One to two orders of magnitude higher than full fine-tuning. The trainable parameters start near zero, so they can take much larger steps without diverging. A typical schedule is $\text{lr} = 1\text{e-}4$ to $5\text{e-}4$ with cosine decay.
Can I combine PEFT with quantisation?
Yes – that is exactly QLoRA. NF4 + double quantisation + bf16 LoRA fine-tunes 65B models on a single 48 GB GPU with <2% performance drop.
Should I apply LoRA to all linear layers?
Not necessary. The original paper finds query + value already captures most of the gain; adding key and output gives marginal improvement at 2x the parameters. For decoder-only LLMs, also adding the MLP up/down projections sometimes helps on long-context tasks.
Adapter vs LoRA at serving time?
LoRA wins after merging: the model is a single weight matrix, identical to full fine-tuning at inference. Adapters add 1-3% latency per block due to the extra serial sub-layer; with parallel adapters this drops to under 1%.
References
- Hu, E. J., et al. (2021). LoRA: Low-Rank Adaptation of Large Language Models. ICLR.
- Aghajanyan, A., Gupta, S., & Zettlemoyer, L. (2020). Intrinsic Dimensionality Explains the Effectiveness of Language Model Fine-Tuning. ACL.

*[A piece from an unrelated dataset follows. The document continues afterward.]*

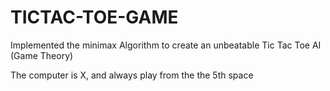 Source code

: # TICTAC-TOE-GAME
Implemented the minimax Algorithm to create an unbeatable Tic Tac Toe AI (Game Theory)

The computer is X, and always play from the the 5th space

- Houlsby, N., et al. (2019). Parameter-Efficient Transfer Learning for NLP. ICML.
- Pfeiffer, J., et al. (2021). AdapterFusion: Non-Destructive Task Composition for Transfer Learning. EACL.
- He, J., et al. (2021). Towards a Unified View of Parameter-Efficient Transfer Learning. ICLR.
- Li, X. L., & Liang, P. (2021). Prefix-Tuning: Optimizing Continuous Prompts for Generation. ACL.
- Lester, B., Al-Rfou, R., & Constant, N. (2021). The Power of Scale for Parameter-Efficient Prompt Tuning. EMNLP.
- Liu, X., et al. (2022). P-Tuning v2: Prompt Tuning Can Be Comparable to Fine-Tuning Universally Across Scales and Tasks. ACL.
- Zaken, E. B., Ravfogel, S., & Goldberg, Y. (2021). BitFit: Simple Parameter-Efficient Fine-Tuning for Transformer-Based Masked Language-Models. ACL.
- Dettmers, T., et al. (2023). QLoRA: Efficient Finetuning of Quantized LLMs. NeurIPS.